Difference in Kernel launch latencies of CPU and GPU devices

Supradeep_A_ · ‎10-23-2016

Hello

I am testing the kernel launch latencies of the CPU and GPU by timing EnqueueNDRangeKernel on a blank kernel (but with arguments). I found the CPU consistently takes about 150us while the GPU much higher. Further tests revealed that the GPU's latency scales with the size of the buffer provided as kernel argument. For my 3072x3072 buffer, the GPU's launch latency is ~1600 us. For a smaller 1024x1024 buffer, it is ~450us.
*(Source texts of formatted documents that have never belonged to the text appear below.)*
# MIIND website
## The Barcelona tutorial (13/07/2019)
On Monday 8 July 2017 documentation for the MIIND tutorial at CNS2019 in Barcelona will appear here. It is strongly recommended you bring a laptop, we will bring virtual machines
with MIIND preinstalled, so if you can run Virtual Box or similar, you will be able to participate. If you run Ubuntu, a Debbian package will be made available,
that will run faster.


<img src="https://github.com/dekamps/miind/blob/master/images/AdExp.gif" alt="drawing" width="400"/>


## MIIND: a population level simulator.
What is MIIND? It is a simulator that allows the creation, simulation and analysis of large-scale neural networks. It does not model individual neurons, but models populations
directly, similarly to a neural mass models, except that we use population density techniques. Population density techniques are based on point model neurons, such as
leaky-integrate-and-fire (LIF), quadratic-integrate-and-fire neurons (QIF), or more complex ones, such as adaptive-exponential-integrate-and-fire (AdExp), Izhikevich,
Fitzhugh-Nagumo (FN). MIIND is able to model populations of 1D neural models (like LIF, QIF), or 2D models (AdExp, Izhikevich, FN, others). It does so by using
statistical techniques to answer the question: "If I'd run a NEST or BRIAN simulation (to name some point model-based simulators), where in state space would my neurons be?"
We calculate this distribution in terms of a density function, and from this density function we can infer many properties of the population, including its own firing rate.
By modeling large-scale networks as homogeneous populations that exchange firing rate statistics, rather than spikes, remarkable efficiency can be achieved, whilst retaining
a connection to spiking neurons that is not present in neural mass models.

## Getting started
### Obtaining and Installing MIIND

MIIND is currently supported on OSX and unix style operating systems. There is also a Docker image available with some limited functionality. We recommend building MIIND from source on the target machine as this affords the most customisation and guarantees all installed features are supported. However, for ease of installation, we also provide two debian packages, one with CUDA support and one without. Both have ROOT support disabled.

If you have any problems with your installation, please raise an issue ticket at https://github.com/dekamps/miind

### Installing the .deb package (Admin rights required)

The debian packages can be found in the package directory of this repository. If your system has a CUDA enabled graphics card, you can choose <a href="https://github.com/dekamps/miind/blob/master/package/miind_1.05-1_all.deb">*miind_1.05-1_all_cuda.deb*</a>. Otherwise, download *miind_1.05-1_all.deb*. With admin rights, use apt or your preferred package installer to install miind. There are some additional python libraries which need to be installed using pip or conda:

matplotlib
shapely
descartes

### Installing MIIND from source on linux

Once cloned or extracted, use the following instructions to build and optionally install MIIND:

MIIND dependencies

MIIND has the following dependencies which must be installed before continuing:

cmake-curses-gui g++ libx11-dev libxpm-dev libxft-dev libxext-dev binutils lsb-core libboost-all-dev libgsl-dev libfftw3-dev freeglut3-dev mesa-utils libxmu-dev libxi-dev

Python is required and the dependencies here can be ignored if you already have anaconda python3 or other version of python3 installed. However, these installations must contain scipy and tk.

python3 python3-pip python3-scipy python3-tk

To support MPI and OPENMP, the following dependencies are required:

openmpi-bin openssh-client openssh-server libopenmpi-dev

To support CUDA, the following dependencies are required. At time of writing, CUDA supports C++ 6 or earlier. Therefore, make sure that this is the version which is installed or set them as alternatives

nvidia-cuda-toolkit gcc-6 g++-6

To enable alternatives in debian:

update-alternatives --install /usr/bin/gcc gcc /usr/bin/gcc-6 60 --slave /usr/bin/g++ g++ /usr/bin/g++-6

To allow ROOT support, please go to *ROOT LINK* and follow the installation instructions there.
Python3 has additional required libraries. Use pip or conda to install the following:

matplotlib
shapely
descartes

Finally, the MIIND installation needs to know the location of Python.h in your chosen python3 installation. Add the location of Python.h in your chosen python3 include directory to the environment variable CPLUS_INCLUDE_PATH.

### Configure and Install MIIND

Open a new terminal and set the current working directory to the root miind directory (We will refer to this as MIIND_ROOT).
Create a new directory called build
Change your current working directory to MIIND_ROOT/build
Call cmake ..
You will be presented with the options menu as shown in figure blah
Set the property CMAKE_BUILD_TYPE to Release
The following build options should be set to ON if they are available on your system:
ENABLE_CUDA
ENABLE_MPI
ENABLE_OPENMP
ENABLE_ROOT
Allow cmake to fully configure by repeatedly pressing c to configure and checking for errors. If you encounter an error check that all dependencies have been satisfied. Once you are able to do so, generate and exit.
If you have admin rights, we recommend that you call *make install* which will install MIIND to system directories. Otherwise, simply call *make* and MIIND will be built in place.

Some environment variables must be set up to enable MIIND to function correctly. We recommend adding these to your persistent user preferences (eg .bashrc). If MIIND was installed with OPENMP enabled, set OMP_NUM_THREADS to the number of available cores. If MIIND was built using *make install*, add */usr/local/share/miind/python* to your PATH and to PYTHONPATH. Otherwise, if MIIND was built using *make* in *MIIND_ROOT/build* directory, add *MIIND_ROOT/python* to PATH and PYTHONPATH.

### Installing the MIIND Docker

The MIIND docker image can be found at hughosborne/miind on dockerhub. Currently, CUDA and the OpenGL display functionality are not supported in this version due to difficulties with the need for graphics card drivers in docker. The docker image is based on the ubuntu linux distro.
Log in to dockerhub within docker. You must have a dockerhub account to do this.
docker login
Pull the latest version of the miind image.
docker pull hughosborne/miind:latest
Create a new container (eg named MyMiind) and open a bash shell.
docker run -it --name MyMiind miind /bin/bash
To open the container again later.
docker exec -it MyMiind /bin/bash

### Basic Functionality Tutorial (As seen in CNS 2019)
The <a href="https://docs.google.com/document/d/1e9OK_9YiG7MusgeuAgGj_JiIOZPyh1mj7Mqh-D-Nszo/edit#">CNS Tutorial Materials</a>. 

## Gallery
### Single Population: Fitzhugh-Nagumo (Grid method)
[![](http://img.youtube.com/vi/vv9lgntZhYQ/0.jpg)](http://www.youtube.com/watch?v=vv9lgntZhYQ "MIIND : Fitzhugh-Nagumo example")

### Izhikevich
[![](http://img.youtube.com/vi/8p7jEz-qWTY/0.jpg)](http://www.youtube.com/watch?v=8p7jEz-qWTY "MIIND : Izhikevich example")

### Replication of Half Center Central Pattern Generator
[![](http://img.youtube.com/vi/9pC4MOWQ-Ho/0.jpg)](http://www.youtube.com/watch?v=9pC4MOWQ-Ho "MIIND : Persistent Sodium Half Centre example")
Note that this is while keeping the global work size constant.

Can someone shed some light on:

1) Why the GPU's launch overhead is higher than the CPU and is there any way to mitigate this?

2) Why the GPU's launch overhead scales with the buffer size. Since no PCIe is involved, shouldn't all data transfer happen during execution and not during kernel launch?
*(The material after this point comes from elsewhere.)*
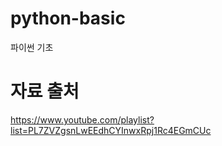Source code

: # python-basic
파이썬 기초
# 자료 출처
https://www.youtube.com/playlist?list=PL7ZVZgsnLwEEdhCYInwxRpj1Rc4EGmCUc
I am using the latest OpenCL runtimes for Windows running on Intel 4200u / HD 4400.

Thanks

Tamer_Assad · ‎10-24-2016

Hi Supradeep,

1) GPU kernel launch overhead must be higher, it sets up the kernel on the GPU, GPU execution is feasible for processing and accelerating (i)large data sets, best practice for acceleration by GPU achieved by (ii)pipeline designed solutions.
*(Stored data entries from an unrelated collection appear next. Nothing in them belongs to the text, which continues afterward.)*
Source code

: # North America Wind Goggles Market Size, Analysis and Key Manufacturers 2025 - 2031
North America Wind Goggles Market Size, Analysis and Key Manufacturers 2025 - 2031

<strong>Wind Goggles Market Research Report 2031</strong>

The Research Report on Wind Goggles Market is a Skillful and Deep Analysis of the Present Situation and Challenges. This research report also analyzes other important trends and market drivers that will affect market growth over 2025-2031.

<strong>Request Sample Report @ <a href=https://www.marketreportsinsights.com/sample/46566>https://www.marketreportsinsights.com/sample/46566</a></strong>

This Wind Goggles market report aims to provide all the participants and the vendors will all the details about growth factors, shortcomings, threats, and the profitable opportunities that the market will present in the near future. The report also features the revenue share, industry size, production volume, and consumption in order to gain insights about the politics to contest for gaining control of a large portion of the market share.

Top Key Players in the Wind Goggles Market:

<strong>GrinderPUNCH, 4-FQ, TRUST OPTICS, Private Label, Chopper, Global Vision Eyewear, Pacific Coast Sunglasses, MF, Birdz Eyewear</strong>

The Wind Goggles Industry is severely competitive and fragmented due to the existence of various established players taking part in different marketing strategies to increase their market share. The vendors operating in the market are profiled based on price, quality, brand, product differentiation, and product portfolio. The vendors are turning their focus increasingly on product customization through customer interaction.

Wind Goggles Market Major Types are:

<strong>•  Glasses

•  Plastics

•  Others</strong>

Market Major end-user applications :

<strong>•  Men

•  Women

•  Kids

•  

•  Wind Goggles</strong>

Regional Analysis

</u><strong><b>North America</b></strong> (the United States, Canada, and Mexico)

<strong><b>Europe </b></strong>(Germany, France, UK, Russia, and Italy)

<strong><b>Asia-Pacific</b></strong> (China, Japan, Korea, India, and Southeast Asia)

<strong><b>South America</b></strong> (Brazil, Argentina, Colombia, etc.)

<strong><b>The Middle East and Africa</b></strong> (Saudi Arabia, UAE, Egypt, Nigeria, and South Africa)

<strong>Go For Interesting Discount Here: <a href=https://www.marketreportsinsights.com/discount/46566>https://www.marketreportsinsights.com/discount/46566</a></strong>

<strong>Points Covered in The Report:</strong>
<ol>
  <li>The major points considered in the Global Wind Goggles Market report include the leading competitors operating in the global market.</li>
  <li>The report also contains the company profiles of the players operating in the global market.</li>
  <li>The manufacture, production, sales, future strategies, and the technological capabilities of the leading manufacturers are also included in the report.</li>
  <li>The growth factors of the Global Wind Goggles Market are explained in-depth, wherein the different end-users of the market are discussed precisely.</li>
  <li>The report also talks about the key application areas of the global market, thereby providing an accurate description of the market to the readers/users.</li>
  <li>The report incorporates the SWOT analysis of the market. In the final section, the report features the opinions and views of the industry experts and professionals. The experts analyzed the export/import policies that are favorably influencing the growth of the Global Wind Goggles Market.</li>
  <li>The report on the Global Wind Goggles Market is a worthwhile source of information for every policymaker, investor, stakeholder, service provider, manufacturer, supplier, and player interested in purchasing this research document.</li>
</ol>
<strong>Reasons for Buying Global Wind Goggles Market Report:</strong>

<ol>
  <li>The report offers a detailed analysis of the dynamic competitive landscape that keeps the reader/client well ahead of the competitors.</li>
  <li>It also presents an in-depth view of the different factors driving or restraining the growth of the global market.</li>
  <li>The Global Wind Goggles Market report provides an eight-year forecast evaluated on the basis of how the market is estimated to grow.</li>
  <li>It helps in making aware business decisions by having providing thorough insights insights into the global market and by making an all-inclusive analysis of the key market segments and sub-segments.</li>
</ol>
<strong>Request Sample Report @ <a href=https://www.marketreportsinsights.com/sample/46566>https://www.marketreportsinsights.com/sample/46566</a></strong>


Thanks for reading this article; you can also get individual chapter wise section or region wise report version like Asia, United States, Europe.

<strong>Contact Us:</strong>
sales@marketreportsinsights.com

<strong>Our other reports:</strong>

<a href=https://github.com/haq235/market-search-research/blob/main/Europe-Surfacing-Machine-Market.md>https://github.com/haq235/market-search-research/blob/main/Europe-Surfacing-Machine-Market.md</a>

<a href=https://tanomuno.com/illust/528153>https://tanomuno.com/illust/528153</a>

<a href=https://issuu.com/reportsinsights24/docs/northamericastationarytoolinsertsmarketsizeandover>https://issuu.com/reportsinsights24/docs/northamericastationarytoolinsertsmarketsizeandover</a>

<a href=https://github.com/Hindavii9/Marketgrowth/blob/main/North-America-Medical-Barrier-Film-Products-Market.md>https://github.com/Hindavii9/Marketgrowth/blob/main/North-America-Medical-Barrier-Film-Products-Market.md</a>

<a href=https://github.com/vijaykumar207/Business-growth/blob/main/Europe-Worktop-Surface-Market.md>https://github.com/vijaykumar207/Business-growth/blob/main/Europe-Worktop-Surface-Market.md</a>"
Warming up. Executing a kernel on the GPU couple of times before using/measuring it would result in a completely different/better results.

2) The driver actually handles the kernel setup, Enqueuing buffers involves data transfers.

- In your experiment, were you using the CPU as an OpenCL device?

- Even though, The GPU is embedded, it still uses its own video memory, it is not shared with the CPU.

- if your dataset can fit into the CPU cash at once, most probably the CPU alone will achieve the fastest results.

Best regards,

Tamer

Supradeep_A_ · ‎10-24-2016

Thanks for the helpful answer. Can you clarify one part of it?

- Even though, The GPU is embedded, it still uses its own video memory, it is not shared with the CPU.

I'm creating my buffers to be zero-copy using CL_MEM_USE_HOST_PTR in the CPU-GPU shared context as in https://software.intel.com/en-us/articles/getting-the-most-from-opencl-12-how-to-increase-performance-by-minimizing-buffer-copies-on-intel-processor-graphics.

I know that the GPU has some dedicated memory reserved in the DRAM. So are you saying that whenever a kernel is launched, all buffers associated with it are first copied to this video memory? But doesn't this violate the 'zero' in 'zero-copy'?

Thanks

Tamer_Assad · ‎10-24-2016

Hi Surdeep,

It is true, buffers can be created on shared memory. Referenced article demonstrate shared memory approach, System's shared memory, not GPU's:

-----------------------

Figure 1. Relationship of the CPU, Intel® processor graphics, and main memory. Notice a single pool of memory is shared by the CPU and GPU, unlike discrete GPUs that have their own dedicated memory that must be managed by the driver.

-----------------------

You might want to measure the performance of your specific solution, using both approaches, considering CL memory types and optimizations.

Best regards,

Tamer